Sehr geehrte Frau Prof. Hillmann, sehr geehrte Frau Dr. von Oswald, sehr geehrte Frau Dr. Schmelz, meine sehr geehrten Damen und Herren, liebe Gäste,
Sie alle begrüße ich sehr herzlich zur Konferenzreihe "Rethinking Migration", die heute bereits in die dritte Runde geht. Diese Reihe wird vom Netzwerk Migration in Europa e.V. in Zusammenarbeit mit der Bundeszentrale für politische Bildung und der Universität Bremen veranstaltet.
Was bedeutet es, Migration neu zu denken?
Politische Bildung hat den Anspruch und die Aufgabe, gesellschaftspolitisch relevante Themen rund um das Querschnittthema Migration aus unterschiedlichen Perspektiven zu diskutieren: aus gesellschaftlicher, wirtschaftlicher, politischer, kultureller und wissenschaftlicher Sicht. Wir wollen mit dieser Konferenzreihe eine Diskussion anstoßen, die interdisziplinär, europäisch und international vergleichend zu führen ist.
Genau vor einem Jahr startete die Konferenz-Reihe mit dem Thema "Migration neu denken in Zeiten der Wirtschaftskrise in Europa" / "Rethinking Migration in Times of Economic Crisis in Europe" – ein Thema, welches nicht an Brisanz verloren, sondern vor dem Hintergrund der erneuten Turbulenzen auf den europäischen und internationalen Finanzmärkten wieder an Dringlichkeit gewonnen hat.
Im Herbst dieses Jahres fand die zweite Tagung statt. Diesmal ging es um die Zusammenhänge zwischen Klimawandel, Ressourcenkonflikten und Migration. Interdisziplinär und auf Basis regionaler Fallstudien wurde die Verbindung zwischen Klimawandel und Migration reflektiert und diskutiert.

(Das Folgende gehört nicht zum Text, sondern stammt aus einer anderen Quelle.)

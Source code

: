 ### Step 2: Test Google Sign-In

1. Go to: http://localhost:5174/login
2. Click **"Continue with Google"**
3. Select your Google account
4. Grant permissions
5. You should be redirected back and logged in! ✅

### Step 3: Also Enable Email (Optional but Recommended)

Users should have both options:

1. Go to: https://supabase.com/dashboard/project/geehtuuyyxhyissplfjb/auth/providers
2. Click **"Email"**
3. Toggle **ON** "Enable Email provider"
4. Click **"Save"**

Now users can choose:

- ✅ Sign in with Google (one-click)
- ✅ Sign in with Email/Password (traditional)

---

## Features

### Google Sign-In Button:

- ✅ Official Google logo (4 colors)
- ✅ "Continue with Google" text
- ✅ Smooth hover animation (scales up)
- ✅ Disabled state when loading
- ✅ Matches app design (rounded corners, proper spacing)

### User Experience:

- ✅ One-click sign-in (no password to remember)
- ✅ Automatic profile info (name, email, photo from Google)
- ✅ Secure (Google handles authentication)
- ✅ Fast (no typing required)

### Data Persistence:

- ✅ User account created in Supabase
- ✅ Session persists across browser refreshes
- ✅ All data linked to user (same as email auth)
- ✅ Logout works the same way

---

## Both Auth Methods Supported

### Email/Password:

MIGRATION NEU DENKEN soll auch heute und morgen unser Ziel sein, wenn wir über Diversity-Ansätze und -Handlungsstrategien, also Diversity-Management, in der Einwanderungsgesellschaft diskutieren.
Wissenschaft, Politik und Öffentlichkeit sind inzwischen zu der fast schon banalen und auf der Hand liegenden Einsicht gelangt, dass die deutsche Gesellschaft zunehmend heterogener wird. Steven Vertovec hat treffend den Begriff "Super Diversity" in die aktuelle Migrationsdebatte eingebracht. Regina Römhild hat in ihren Forschungen die transnational vernetzten Lebenswelten in der heutigen Einwanderungsgesellschaft hervorgehoben. Anders als in den 1960er und 1970er Jahren haben wir es dabei aber nicht mit homogenen Zuwanderungsgruppen zu tun, sondern mit sehr vielfältigen Migrationsbiographien und Lebenswelten in der Zuwanderungsgesellschaft.

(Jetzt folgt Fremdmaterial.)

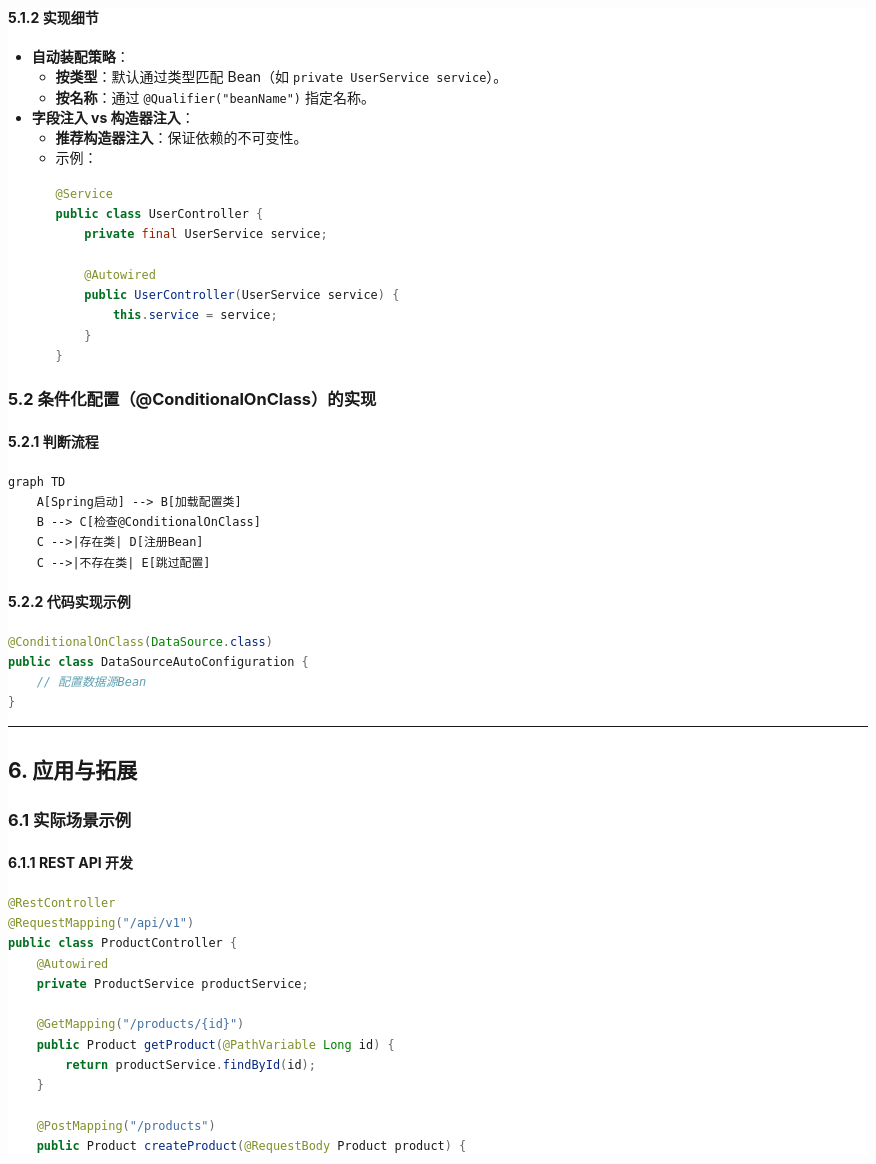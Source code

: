 
#### **5.1.2 实现细节**

- **自动装配策略**： &#x20;
  - **按类型**：默认通过类型匹配 Bean（如 `private UserService service`）。 &#x20;
  - **按名称**：通过 `@Qualifier("beanName")` 指定名称。 &#x20;
- **字段注入 vs 构造器注入**： &#x20;
  - **推荐构造器注入**：保证依赖的不可变性。 &#x20;
  - 示例： &#x20;
    ```java 
    @Service
    public class UserController {
        private final UserService service;
        
        @Autowired
        public UserController(UserService service) {
            this.service = service;
        }
    }
    ```


### 5.2 条件化配置（@ConditionalOnClass）的实现

#### **5.2.1 判断流程**

```mermaid 
graph TD
    A[Spring启动] --> B[加载配置类]
    B --> C[检查@ConditionalOnClass]
    C -->|存在类| D[注册Bean]
    C -->|不存在类| E[跳过配置]
```


#### **5.2.2 代码实现示例**

```java 
@ConditionalOnClass(DataSource.class)
public class DataSourceAutoConfiguration {
    // 配置数据源Bean
}
```


***

## 6. 应用与拓展

### 6.1 实际场景示例

#### **6.1.1 REST API 开发**

```java 
@RestController
@RequestMapping("/api/v1")
public class ProductController {
    @Autowired
    private ProductService productService;

    @GetMapping("/products/{id}")
    public Product getProduct(@PathVariable Long id) {
        return productService.findById(id);
    }

    @PostMapping("/products")
    public Product createProduct(@RequestBody Product product) {
```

Das Konzept der Integration, das in den letzten zehn Jahren besonders in Deutschland wieder in den Fokus der Diskussion gerückt ist, wird daher inzwischen immer stärker durch das Konzept von Diversity – sowohl im wissenschaftlichen, als auch im politischen und wirtschaftlichen Diskurs – ergänzt. DIVERSITY wird dabei aber mit beträchtlicher begrifflicher und konzeptioneller Unschärfe verwendet und droht zum Modebegriff oder schlicht zu einem neuen Label für altbekannte Integrationspolitik zu werden.
Genau da setzt diese internationale Tagung an: Können Diversity-Konzepte und -Strategien AKTUELL UND ZUKÜNFTIG neue Antworten für das gesellschaftspolitische Aushandeln von Zugangschancen geben? Welchen Erkenntniswert bieten Diversity-Ansätze gegenüber dem an Bedeutung zunehmenden Integrationsdiskurs? Welche neuen Handlungsoptionen und -möglichkeiten bieten diese Ansätze?
Die Konferenz steht damit vor der nicht leichten Aufgabe, die Chancen und Grenzen von Diversity-Ansätzen in der Einwanderungsgesellschaft zu beleuchten und die aktuellen Widersprüche und zukünftigen Herausforderungen kritisch zu reflektieren. Sie stellt sowohl die Entwicklung als auch die Umsetzung von Diversity-Konzepten in europäisch und international vergleichender Perspektive auf den Prüfstand.
Die Beiträge heute Nachmittag beschäftigen sich mit den komplexen Entwicklungslinien und den aktuellen Herausforderungen der Diversity-Ansätze und Diversity-Politiken: Es geht zum einen vor allem um die Frage, welche neuen Perspektiven Diversity für die gesellschaftliche Teilhabe und für die Antidiskriminierung in der heutigen Migrationsgesellschaft bietet. Zum anderen wollen wir die "blinden Flecken" des Diversity-Konzeptes kritisch diskutieren und klären, für wen Diversity-Maßnahmen bedeutungslos sind und für wen nicht.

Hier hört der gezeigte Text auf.